Languages: Italian, Spanish.
Born: Italy, August 27, 1955
Naturalization & Selective Service Registration
Question: I came to this country as a lawful permanent resident when I was 24 years old. Five years later I filed for citizenship. At my interview, the Immigration Officer asked me if I ever registered for the Selective Service. I was not sure what he was asking me. I know I did not register with anyone. My citizenship was denied because of that. Can I ever become a citizen?
Answer: Yes you may still be eligible to become a United States Citizen. Any male who is a US citizen or who was a lawful permanent resident between the ages of 18-27 must register with the Selective Service Administration. You are ineligible to become a United States Citizen if you did not register for the selective service as a lawful permanent resident. Now that you are 29 years old, it is too late for you to register. There is an exception to the above rule: if you did not know you had to register. In order for you to obtain your citizenship, you must prove that you did not know you had to register and that the Selective Service never notified you of your requirement to register. You may need a lawyer to help you.
Citizenship Requirements and Selective Service Registration
Question: I want to become a United States citizen. I have been here since I was 20 and I am now 32. I filed once for naturalization but was turned down because I did not register for selective service before I turned 26 years old. Will I ever be eligible to become a United States citizen?
Answer: In order to become a United States citizen, among other things, you must meet the good moral character requirements for the five (5) years preceding the application. Failing to knowingly and willfully register for selective service between 18 and 26 years old allows the Immigration Service to conclude that you lack the good moral character. However, since you are over 31, your failure to register for selective service can no longer be used against you because it is now outside the five (5) year statutory period. That can no longer be a basis to deny your application for naturalization.
Criminal Conviction and Immigration Consequences
Question: In 1981, I was convicted of felony possession of marijuana. I have a green card. I want to travel to Trinidad for my grandmother’s funeral, but I am afraid that they won’t let me back in. Can I travel?
Answer: Unfortunately, your 1981 conviction for possession of marijuana makes you deportable under the immigration laws of the United States. If you were to travel outside the United States, it is more than likely that when you return you will be placed into removal (deportation) proceedings. You may even be detained until you can see an immigration judge, which could take 10 days or maybe even 2 weeks. By traveling outside the United States, you are in essence alerting the Immigration Service that you have a conviction. Fortunately, you are eligible for relief from removal. If placed into removal proceedings, you may file for Section 212(c) waiver. With this waiver, you will have to show that your positive equities far outweigh any negative equities. Positive equities include but are not limited to duration of status in this country, your familial ties in the US, your history of employment. Negative equities are your criminal convictions and any immigration violations. Once the evidence is presented before the Immigration Judge, he or he/she will make a determination on whether your positive equities outweigh your negative equities.

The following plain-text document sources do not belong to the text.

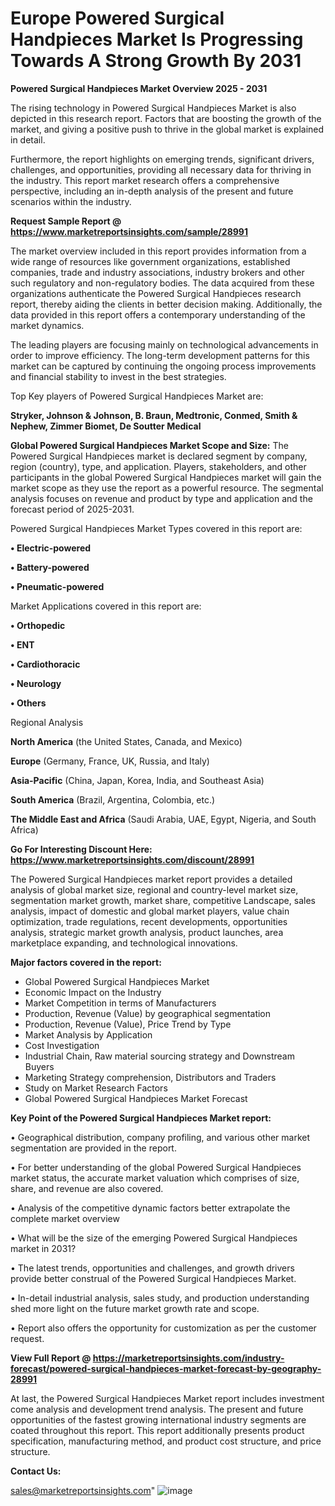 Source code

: # Europe Powered Surgical Handpieces Market Is Progressing Towards A Strong Growth By 2031

<Strong> Powered Surgical Handpieces Market Overview 2025 - 2031</strong>

The rising technology in Powered Surgical Handpieces Market is also depicted in this research report. Factors that are boosting the growth of the market, and giving a positive push to thrive in the global market is explained in detail.

Furthermore, the report highlights on emerging trends, significant drivers, challenges, and opportunities, providing all necessary data for thriving in the industry. This report market research offers a comprehensive perspective, including an in-depth analysis of the present and future scenarios within the industry.

<strong>Request Sample Report @ <a href=https://www.marketreportsinsights.com/sample/28991>https://www.marketreportsinsights.com/sample/28991</a></strong>

The market overview included in this report provides information from a wide range of resources like government organizations, established companies, trade and industry associations, industry brokers and other such regulatory and non-regulatory bodies. The data acquired from these organizations authenticate the Powered Surgical Handpieces research report, thereby aiding the clients in better decision making. Additionally, the data provided in this report offers a contemporary understanding of the market dynamics.

The leading players are focusing mainly on technological advancements in order to improve efficiency. The long-term development patterns for this market can be captured by continuing the ongoing process improvements and financial stability to invest in the best strategies.

Top Key players of Powered Surgical Handpieces Market are:

<strong>Stryker, Johnson & Johnson, B. Braun, Medtronic, Conmed, Smith & Nephew, Zimmer Biomet, De Soutter Medical</strong>

<strong><b>Global Powered Surgical Handpieces Market Scope and Size:</b></strong>
The Powered Surgical Handpieces market is declared segment by company, region (country), type, and application. Players, stakeholders, and other participants in the global Powered Surgical Handpieces market will gain the market scope as they use the report as a powerful resource. The segmental analysis focuses on revenue and product by type and application and the forecast period of 2025-2031.

Powered Surgical Handpieces Market Types covered in this report are:

<strong>• Electric-powered

• Battery-powered

• Pneumatic-powered</strong>

Market Applications covered in this report are:

<strong>• Orthopedic

• ENT

• Cardiothoracic

• Neurology

• Others</strong> 

Regional Analysis

<strong>North America</strong> (the United States, Canada, and Mexico)

<strong>Europe</strong> (Germany, France, UK, Russia, and Italy)

<strong>Asia-Pacific</strong> (China, Japan, Korea, India, and Southeast Asia)

<strong>South America</strong> (Brazil, Argentina, Colombia, etc.)

<strong>The Middle East and Africa</strong> (Saudi Arabia, UAE, Egypt, Nigeria, and South Africa)

<strong>Go For Interesting Discount Here: <a href=https://www.marketreportsinsights.com/discount/28991>https://www.marketreportsinsights.com/discount/28991</a></strong>

The Powered Surgical Handpieces market report provides a detailed analysis of global market size, regional and country-level market size, segmentation market growth, market share, competitive Landscape, sales analysis, impact of domestic and global market players, value chain optimization, trade regulations, recent developments, opportunities analysis, strategic market growth analysis, product launches, area marketplace expanding, and technological innovations.

<strong><b>Major factors covered in the report:</b></strong>
<ul>
  <li>Global Powered Surgical Handpieces Market </li>
  <li>Economic Impact on the Industry</li>
  <li>Market Competition in terms of Manufacturers</li>
  <li>Production, Revenue (Value) by geographical segmentation</li>
  <li>Production, Revenue (Value), Price Trend by Type</li>
  <li>Market Analysis by Application</li>
  <li>Cost Investigation</li>
  <li>Industrial Chain, Raw material sourcing strategy and Downstream Buyers</li>
  <li>Marketing Strategy comprehension, Distributors and Traders</li>
  <li>Study on Market Research Factors</li>
  <li>Global Powered Surgical Handpieces Market Forecast</li>
</ul>

<strong><b>Key Point of the Powered Surgical Handpieces Market report:</b></strong>

• Geographical distribution, company profiling, and various other market segmentation are provided in the report.

• For better understanding of the global Powered Surgical Handpieces market status, the accurate market valuation which comprises of size, share, and revenue are also covered.

• Analysis of the competitive dynamic factors better extrapolate the complete market overview

• What will be the size of the emerging Powered Surgical Handpieces market in 2031?

• The latest trends, opportunities and challenges, and growth drivers provide better construal of the Powered Surgical Handpieces Market.

• In-detail industrial analysis, sales study, and production understanding shed more light on the future market growth rate and scope.

• Report also offers the opportunity for customization as per the customer request.

<strong><b>View Full Report @ <a href=https://marketreportsinsights.com/industry-forecast/powered-surgical-handpieces-market-forecast-by-geography-28991>https://marketreportsinsights.com/industry-forecast/powered-surgical-handpieces-market-forecast-by-geography-28991</a></b></strong>


At last, the Powered Surgical Handpieces Market report includes investment come analysis and development trend analysis. The present and future opportunities of the fastest growing international industry segments are coated throughout this report. This report additionally presents product specification, manufacturing method, and product cost structure, and price structure.

<strong>Contact Us:</strong>

sales@marketreportsinsights.com"
![image](https://github.com/user-attachments/assets/6c5aa6fa-44d3-4346-8e1d-acc979bcb95d)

Can I get a visitor's visa while waiting for my immigrant visa?
Question: My husband lives as a green card holder in the US and I live in Jamaica. He filed for my green card in August 2000. He comes to Jamaica from time to time to see me, but I want to go to the United States and live with him. My friend told me that since I am intending to live in the United States, chances are that I would not be able to get a visitor’s visa. Is there any way I can enter the United States legally?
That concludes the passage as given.